Dr.W.Sutherland sprach vom „Atem des Lebens“. Diese Kraft lässt uns vom Embryo heranwachsen, durchströmt und belebt uns von innen. Sie sorgt für Regeneration und Gesund-Erhaltung.

Traumata und Verletzungen bringen uns aus der Balance. Der Körper versucht das auszugleichen, oft aber auf Kosten der Symmetrie. Eine kleine Fehlstellung hat Auswirkungen auf den gesamten Organismus.
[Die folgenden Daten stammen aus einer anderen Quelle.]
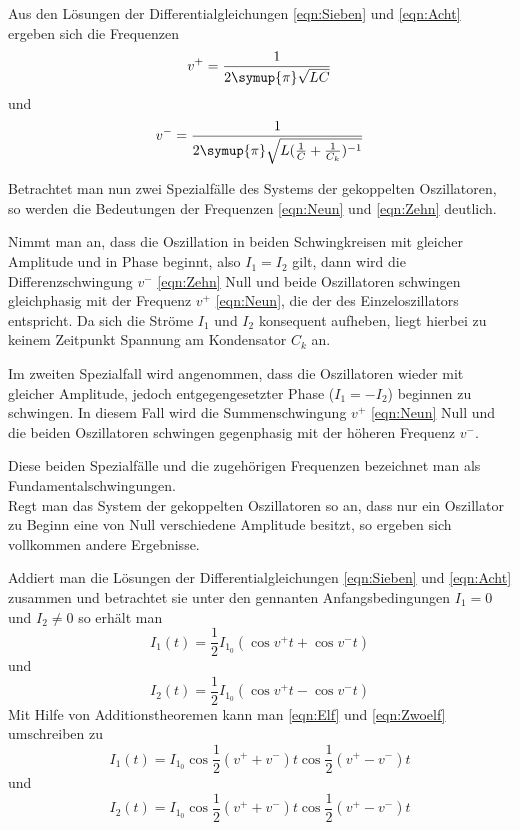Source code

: Aus den Lösungen der Differentialgleichungen \ref {eqn:Sieben} und \ref {eqn:Acht} ergeben sich die Frequenzen
\begin{equation}
    v^{+} = \frac{1}{ 2\symup{\pi} \sqrt{L C}}
    \label{eqn:Neun}
\end{equation}
und
\begin{equation}
    v^{-} = \frac{1}{ 2\symup{\pi} \sqrt{L (\frac{1}{C} + \frac{1}{C_k})^{-1}}}
    \label{eqn:Zehn}
\end{equation}

Betrachtet man nun zwei Spezialfälle des Systems der gekoppelten Oszillatoren, so werden die Bedeutungen der Frequenzen \ref {eqn:Neun} und \ref {eqn:Zehn} deutlich.

Nimmt man an, dass die Oszillation in beiden Schwingkreisen mit gleicher Amplitude und in Phase beginnt, also $ I_1 = I_2 $ gilt, dann wird die Differenzschwingung $ v^{-} $ \ref {eqn:Zehn}
Null und beide Oszillatoren schwingen gleichphasig mit der Frequenz $ v^{+} $ \ref {eqn:Neun}, die der des Einzeloszillators entspricht. Da sich die Ströme $ I_1 $ und $ I_2 $ konsequent
aufheben, liegt hierbei zu keinem Zeitpunkt Spannung am Kondensator $ C_k $ an.

Im zweiten Spezialfall wird angenommen, dass die Oszillatoren wieder mit gleicher Amplitude, jedoch entgegengesetzter Phase ($ I_1 = -I_2 $) beginnen zu schwingen. In diesem Fall
wird die Summenschwingung $ v^{+} $ \ref {eqn:Neun} Null und die beiden Oszillatoren schwingen gegenphasig mit der höheren Frequenz $ v^{-} $.

Diese beiden Spezialfälle und die zugehörigen Frequenzen bezeichnet man als Fundamentalschwingungen.
\\
Regt man das System der gekoppelten Oszillatoren so an, dass nur ein Oszillator zu Beginn eine von Null verschiedene Amplitude besitzt, so ergeben sich vollkommen andere Ergebnisse.

Addiert man die Lösungen der Differentialgleichungen \ref {eqn:Sieben} und \ref {eqn:Acht} zusammen und betrachtet sie unter den gennanten
Anfangsbedingungen $ I_1 = 0 $ und $ I_2 \neq 0 $ so erhält man
\begin{equation}
    I_1(t) = \frac{1}{2} I_{1_0} (\cos v^{+} t + \cos v^{-} t )
    \label{eqn:Elf}
\end{equation}
und
\begin{equation}
    I_2(t) = \frac{1}{2} I_{1_0} (\cos v^{+} t - \cos v^{-} t )
    \label{eqn:Zwoelf}
\end{equation}
Mit Hilfe von Additionstheoremen kann man \ref {eqn:Elf} und \ref {eqn:Zwoelf} umschreiben zu
\begin{equation}
    I_1(t) = I_{1_0} \cos \frac{1}{2} (v^{+} + v^{-}) t \cos \frac{1}{2} (v^{+} - v^{-}) t
    \label{eqn:Dreizehn}
\end{equation}
und
\begin{equation}
    I_2(t) = I_{1_0} \cos \frac{1}{2} (v^{+} + v^{-}) t \cos \frac{1}{2} (v^{+} - v^{-}) t
    \label{eqn:Vierzehn}
\end{equation}


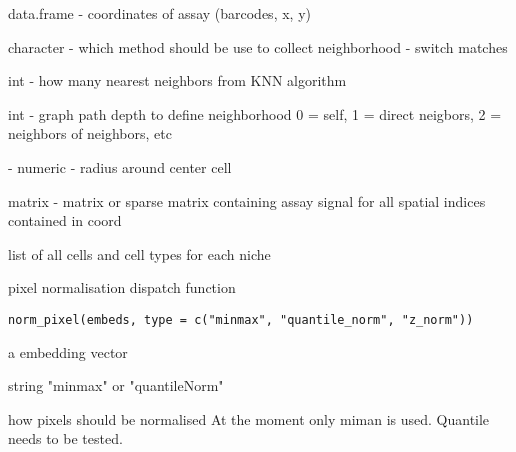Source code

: \documentclass[a4paper]{book}
\begin{document}
\begin{Arguments}
\begin{ldescription}
\item[\code{coord}] data.frame - coordinates of assay (barcodes, x, y)

\item[\code{method}] character - which method should be use to collect 
neighborhood - switch matches

\item[\code{k}] int - how many nearest neighbors from KNN algorithm

\item[\code{depth}] int - graph path depth to define neighborhood 
0 = self, 1 = direct neigbors, 2 = neighbors of neighbors, etc

\item[\code{radius}] - numeric - radius around center cell

\item[\code{signal}] matrix - matrix or sparse matrix containing assay 
signal for all spatial indices contained in coord
\end{ldescription}
\end{Arguments}
%
\begin{Value}
list of all cells and cell types for each niche
\end{Value}
%
\begin{Description}
pixel normalisation dispatch function
\end{Description}
%
\begin{Usage}
\begin{verbatim}
norm_pixel(embeds, type = c("minmax", "quantile_norm", "z_norm"))
\end{verbatim}
\end{Usage}
%
\begin{Arguments}
\begin{ldescription}
\item[\code{embeds}] a embedding vector

\item[\code{type}] string "minmax" or "quantileNorm"
\end{ldescription}
\end{Arguments}
%
\begin{Details}
how pixels should be normalised 
At the moment only miman is used. Quantile needs to be tested.
\end{Details}
\end{document}
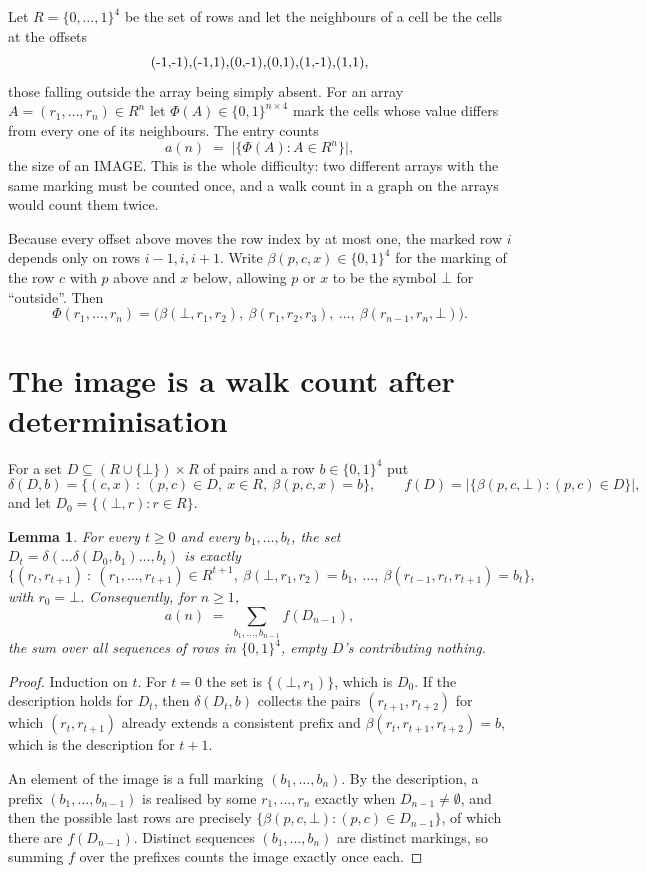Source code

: \documentclass[11pt,a4paper]{article}
\theoremstyle{plain}
\newtheorem{lemma}[theorem]{Lemma}
\theoremstyle{definition}
\begin{document}
Let $R=\{0,\dots,1\}^{4}$ be the set of rows and let the neighbours of a cell be the
cells at the offsets
\[
$(-1,-1)$, $(-1,1)$, $(0,-1)$, $(0,1)$, $(1,-1)$, $(1,1)$,
\]
those falling outside the array being simply absent. For an array
$A=(r_1,\dots,r_n)\in R^n$ let $\Phi(A)\in\{0,1\}^{n\times4}$ mark the cells whose value
differs from every one of its neighbours. The entry counts
\[
a(n)\;=\;\bigl|\{\Phi(A):A\in R^n\}\bigr| ,
\]
the size of an IMAGE. This is the whole difficulty: two different arrays with the same marking
must be counted once, and a walk count in a graph on the arrays would count them twice.

Because every offset above moves the row index by at most one, the marked row $i$ depends only
on rows $i-1,i,i+1$. Write $\beta(p,c,x)\in\{0,1\}^{4}$ for the marking of the row $c$
with $p$ above and $x$ below, allowing $p$ or $x$ to be the symbol $\bot$ for ``outside''.
Then
\[
\Phi(r_1,\dots,r_n)=\bigl(\beta(\bot,r_1,r_2),\ \beta(r_1,r_2,r_3),\ \dots,\
\beta(r_{n-1},r_n,\bot)\bigr).
\]

\section{The image is a walk count after determinisation}

For a set $D\subseteq(R\cup\{\bot\})\times R$ of pairs and a row $b\in\{0,1\}^{4}$ put
\[
\delta(D,b)=\{(c,x)\ :\ (p,c)\in D,\ x\in R,\ \beta(p,c,x)=b\},\qquad
f(D)=\bigl|\{\beta(p,c,\bot):(p,c)\in D\}\bigr| ,
\]
and let $D_0=\{(\bot,r):r\in R\}$.

\begin{lemma}\label{lem:det}
For every $t\ge0$ and every $b_1,\dots,b_t$, the set
$D_t=\delta(\dots\delta(D_0,b_1)\dots,b_t)$ is exactly
\[
\{(r_t,r_{t+1})\ :\ (r_1,\dots,r_{t+1})\in R^{t+1},\ \beta(\bot,r_1,r_2)=b_1,\ \dots,\
\beta(r_{t-1},r_t,r_{t+1})=b_t\} ,
\]
with $r_0=\bot$. Consequently, for $n\ge1$,
\[
a(n)\;=\;\sum_{b_1,\dots,b_{n-1}}f(D_{n-1}),
\]
the sum over all sequences of rows in $\{0,1\}^{4}$, empty $D$'s contributing nothing.
\end{lemma}

\begin{proof}
Induction on $t$. For $t=0$ the set is $\{(\bot,r_1)\}$, which is $D_0$. If the description
holds for $D_t$, then $\delta(D_t,b)$ collects the pairs $(r_{t+1},r_{t+2})$ for which
$(r_t,r_{t+1})$ already extends a consistent prefix and
$\beta(r_t,r_{t+1},r_{t+2})=b$, which is the description for $t+1$.

An element of the image is a full marking $(b_1,\dots,b_n)$. By the description, a prefix
$(b_1,\dots,b_{n-1})$ is realised by some $r_1,\dots,r_n$ exactly when $D_{n-1}\neq
\emptyset$, and then the possible last rows are precisely
$\{\beta(p,c,\bot):(p,c)\in D_{n-1}\}$, of which there are $f(D_{n-1})$. Distinct
sequences $(b_1,\dots,b_n)$ are distinct markings, so summing $f$ over the prefixes counts the
image exactly once each.
\end{proof}
\end{document}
Es wird daher immer das Ganze behandelt.
Beispiel: Ein verstauchter Knöchel mit Schon-Hinken kann zu Kopfschmerzen führen.

Wie wirkt craniosacrale Therapie?
Unser Körper besteht zu über 90% aus Flüssigkeit. Wasser bewegt sich in Wellen und speichert Informationen. Wenn es sich staut, führt das zu Spannung, Festhalte-Mustern und Krankheit.
Bei der Therapie achtet man mehr auf das Heile und Gesunde in uns, auf das Potential, als auf das, was krank und gestört erscheint. So werden „Tore geöffnet“. Der Körper kann dann mit seinen eigenen lebendigen Kräften das tun, was er zur Gesundung braucht. Dies hat tiefere Wirkung, als nur ein vermeintliches Problem zu korrigieren.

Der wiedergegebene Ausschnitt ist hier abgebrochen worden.